## PROBLEM STATEMENT
Start at the top and transcribe every record through the final line exactly.

## DATA EXTRACTS
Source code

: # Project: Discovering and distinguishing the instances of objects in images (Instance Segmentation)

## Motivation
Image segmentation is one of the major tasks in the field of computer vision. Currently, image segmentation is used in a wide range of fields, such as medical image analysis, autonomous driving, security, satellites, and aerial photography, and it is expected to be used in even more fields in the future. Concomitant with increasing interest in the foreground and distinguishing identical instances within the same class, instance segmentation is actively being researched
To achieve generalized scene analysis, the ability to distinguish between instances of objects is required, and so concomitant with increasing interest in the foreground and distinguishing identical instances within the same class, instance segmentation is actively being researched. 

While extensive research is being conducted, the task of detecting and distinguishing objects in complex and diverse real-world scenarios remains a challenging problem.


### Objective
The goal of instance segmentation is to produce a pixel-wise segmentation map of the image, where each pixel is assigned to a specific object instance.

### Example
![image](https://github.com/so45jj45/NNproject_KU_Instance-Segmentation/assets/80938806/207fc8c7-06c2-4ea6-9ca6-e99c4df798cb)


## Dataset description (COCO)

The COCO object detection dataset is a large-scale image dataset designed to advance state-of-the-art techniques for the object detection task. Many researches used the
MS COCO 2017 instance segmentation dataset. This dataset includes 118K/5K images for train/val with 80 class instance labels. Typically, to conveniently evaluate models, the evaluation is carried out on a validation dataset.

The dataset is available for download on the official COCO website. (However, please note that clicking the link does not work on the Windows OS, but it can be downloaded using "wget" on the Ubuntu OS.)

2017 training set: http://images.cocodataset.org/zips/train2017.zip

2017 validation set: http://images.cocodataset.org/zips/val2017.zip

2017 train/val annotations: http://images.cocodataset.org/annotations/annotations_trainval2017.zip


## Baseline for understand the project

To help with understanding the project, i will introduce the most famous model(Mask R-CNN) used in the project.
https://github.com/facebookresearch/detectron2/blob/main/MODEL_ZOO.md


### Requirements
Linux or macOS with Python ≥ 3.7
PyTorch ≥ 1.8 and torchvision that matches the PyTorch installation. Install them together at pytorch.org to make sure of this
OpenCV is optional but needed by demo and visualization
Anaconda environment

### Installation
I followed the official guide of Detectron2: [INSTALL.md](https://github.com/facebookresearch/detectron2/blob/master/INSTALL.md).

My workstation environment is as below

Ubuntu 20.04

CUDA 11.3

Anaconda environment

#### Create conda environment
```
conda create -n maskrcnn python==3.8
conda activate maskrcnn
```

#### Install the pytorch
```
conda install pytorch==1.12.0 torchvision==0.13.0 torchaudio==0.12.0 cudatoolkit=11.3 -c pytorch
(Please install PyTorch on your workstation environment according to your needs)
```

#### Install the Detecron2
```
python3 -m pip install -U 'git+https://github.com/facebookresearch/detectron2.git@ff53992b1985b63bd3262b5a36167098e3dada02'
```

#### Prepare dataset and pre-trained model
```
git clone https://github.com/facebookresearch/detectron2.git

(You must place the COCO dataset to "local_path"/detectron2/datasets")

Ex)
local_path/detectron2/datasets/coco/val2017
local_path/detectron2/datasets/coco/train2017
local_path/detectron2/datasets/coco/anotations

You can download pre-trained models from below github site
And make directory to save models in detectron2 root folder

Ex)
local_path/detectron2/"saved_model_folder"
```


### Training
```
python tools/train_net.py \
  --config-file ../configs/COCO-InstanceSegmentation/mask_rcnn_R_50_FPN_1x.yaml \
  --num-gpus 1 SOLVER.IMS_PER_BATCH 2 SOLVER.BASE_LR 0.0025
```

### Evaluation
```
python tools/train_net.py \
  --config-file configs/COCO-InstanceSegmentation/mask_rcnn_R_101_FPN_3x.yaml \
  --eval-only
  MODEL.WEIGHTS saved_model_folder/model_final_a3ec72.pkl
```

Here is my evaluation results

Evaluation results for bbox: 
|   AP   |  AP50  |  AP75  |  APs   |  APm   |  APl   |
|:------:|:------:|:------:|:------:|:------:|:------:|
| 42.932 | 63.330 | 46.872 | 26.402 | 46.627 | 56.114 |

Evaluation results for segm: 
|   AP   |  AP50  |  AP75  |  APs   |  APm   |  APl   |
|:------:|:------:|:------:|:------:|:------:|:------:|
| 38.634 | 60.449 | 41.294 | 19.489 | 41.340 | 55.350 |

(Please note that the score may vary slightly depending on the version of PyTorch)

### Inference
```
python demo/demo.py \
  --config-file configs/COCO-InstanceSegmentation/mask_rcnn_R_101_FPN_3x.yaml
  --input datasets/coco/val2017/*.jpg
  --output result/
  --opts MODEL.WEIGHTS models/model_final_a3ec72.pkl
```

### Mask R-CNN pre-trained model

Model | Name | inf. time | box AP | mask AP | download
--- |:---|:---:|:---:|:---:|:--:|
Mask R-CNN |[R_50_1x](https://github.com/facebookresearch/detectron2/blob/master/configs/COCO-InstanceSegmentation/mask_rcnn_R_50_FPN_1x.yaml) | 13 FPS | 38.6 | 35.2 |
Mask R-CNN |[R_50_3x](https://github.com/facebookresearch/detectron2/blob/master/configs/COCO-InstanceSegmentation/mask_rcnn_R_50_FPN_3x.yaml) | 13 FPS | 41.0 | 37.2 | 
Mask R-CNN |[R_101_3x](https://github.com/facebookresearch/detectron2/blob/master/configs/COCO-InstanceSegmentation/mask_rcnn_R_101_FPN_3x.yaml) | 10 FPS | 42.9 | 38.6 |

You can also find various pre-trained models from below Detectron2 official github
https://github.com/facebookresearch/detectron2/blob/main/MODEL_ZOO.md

## COMPLETED TASK
Source code

: # Project: Discovering and distinguishing the instances of objects in images (Instance Segmentation)

## Motivation
Image segmentation is one of the major tasks in the field of computer vision. Currently, image segmentation is used in a wide range of fields, such as medical image analysis, autonomous driving, security, satellites, and aerial photography, and it is expected to be used in even more fields in the future. Concomitant with increasing interest in the foreground and distinguishing identical instances within the same class, instance segmentation is actively being researched
To achieve generalized scene analysis, the ability to distinguish between instances of objects is required, and so concomitant with increasing interest in the foreground and distinguishing identical instances within the same class, instance segmentation is actively being researched. 

While extensive research is being conducted, the task of detecting and distinguishing objects in complex and diverse real-world scenarios remains a challenging problem.


### Objective
The goal of instance segmentation is to produce a pixel-wise segmentation map of the image, where each pixel is assigned to a specific object instance.

### Example
![image](https://github.com/so45jj45/NNproject_KU_Instance-Segmentation/assets/80938806/207fc8c7-06c2-4ea6-9ca6-e99c4df798cb)


## Dataset description (COCO)

The COCO object detection dataset is a large-scale image dataset designed to advance state-of-the-art techniques for the object detection task. Many researches used the
MS COCO 2017 instance segmentation dataset. This dataset includes 118K/5K images for train/val with 80 class instance labels. Typically, to conveniently evaluate models, the evaluation is carried out on a validation dataset.

The dataset is available for download on the official COCO website. (However, please note that clicking the link does not work on the Windows OS, but it can be downloaded using "wget" on the Ubuntu OS.)

2017 training set: http://images.cocodataset.org/zips/train2017.zip

2017 validation set: http://images.cocodataset.org/zips/val2017.zip

2017 train/val annotations: http://images.cocodataset.org/annotations/annotations_trainval2017.zip


## Baseline for understand the project

To help with understanding the project, i will introduce the most famous model(Mask R-CNN) used in the project.
https://github.com/facebookresearch/detectron2/blob/main/MODEL_ZOO.md


### Requirements
Linux or macOS with Python ≥ 3.7
PyTorch ≥ 1.8 and torchvision that matches the PyTorch installation. Install them together at pytorch.org to make sure of this
OpenCV is optional but needed by demo and visualization
Anaconda environment

### Installation
I followed the official guide of Detectron2: [INSTALL.md](https://github.com/facebookresearch/detectron2/blob/master/INSTALL.md).

My workstation environment is as below

Ubuntu 20.04

CUDA 11.3

Anaconda environment

#### Create conda environment
```
conda create -n maskrcnn python==3.8
conda activate maskrcnn
```

#### Install the pytorch
```
conda install pytorch==1.12.0 torchvision==0.13.0 torchaudio==0.12.0 cudatoolkit=11.3 -c pytorch
(Please install PyTorch on your workstation environment according to your needs)
```

#### Install the Detecron2
```
python3 -m pip install -U 'git+https://github.com/facebookresearch/detectron2.git@ff53992b1985b63bd3262b5a36167098e3dada02'
```

#### Prepare dataset and pre-trained model
```
git clone https://github.com/facebookresearch/detectron2.git

(You must place the COCO dataset to "local_path"/detectron2/datasets")

Ex)
local_path/detectron2/datasets/coco/val2017
local_path/detectron2/datasets/coco/train2017
local_path/detectron2/datasets/coco/anotations

You can download pre-trained models from below github site
And make directory to save models in detectron2 root folder

Ex)
local_path/detectron2/"saved_model_folder"
```


### Training
```
python tools/train_net.py \
  --config-file ../configs/COCO-InstanceSegmentation/mask_rcnn_R_50_FPN_1x.yaml \
  --num-gpus 1 SOLVER.IMS_PER_BATCH 2 SOLVER.BASE_LR 0.0025
```

### Evaluation
```
python tools/train_net.py \
  --config-file configs/COCO-InstanceSegmentation/mask_rcnn_R_101_FPN_3x.yaml \
  --eval-only
  MODEL.WEIGHTS saved_model_folder/model_final_a3ec72.pkl
```

Here is my evaluation results

Evaluation results for bbox: 
|   AP   |  AP50  |  AP75  |  APs   |  APm   |  APl   |
|:------:|:------:|:------:|:------:|:------:|:------:|
| 42.932 | 63.330 | 46.872 | 26.402 | 46.627 | 56.114 |

Evaluation results for segm: 
|   AP   |  AP50  |  AP75  |  APs   |  APm   |  APl   |
|:------:|:------:|:------:|:------:|:------:|:------:|
| 38.634 | 60.449 | 41.294 | 19.489 | 41.340 | 55.350 |

(Please note that the score may vary slightly depending on the version of PyTorch)

### Inference
```
python demo/demo.py \
  --config-file configs/COCO-InstanceSegmentation/mask_rcnn_R_101_FPN_3x.yaml
  --input datasets/coco/val2017/*.jpg
  --output result/
  --opts MODEL.WEIGHTS models/model_final_a3ec72.pkl
```

### Mask R-CNN pre-trained model

Model | Name | inf. time | box AP | mask AP | download
--- |:---|:---:|:---:|:---:|:--:|
Mask R-CNN |[R_50_1x](https://github.com/facebookresearch/detectron2/blob/master/configs/COCO-InstanceSegmentation/mask_rcnn_R_50_FPN_1x.yaml) | 13 FPS | 38.6 | 35.2 |
Mask R-CNN |[R_50_3x](https://github.com/facebookresearch/detectron2/blob/master/configs/COCO-InstanceSegmentation/mask_rcnn_R_50_FPN_3x.yaml) | 13 FPS | 41.0 | 37.2 | 
Mask R-CNN |[R_101_3x](https://github.com/facebookresearch/detectron2/blob/master/configs/COCO-InstanceSegmentation/mask_rcnn_R_101_FPN_3x.yaml) | 10 FPS | 42.9 | 38.6 |

You can also find various pre-trained models from below Detectron2 official github
https://github.com/facebookresearch/detectron2/blob/main/MODEL_ZOO.md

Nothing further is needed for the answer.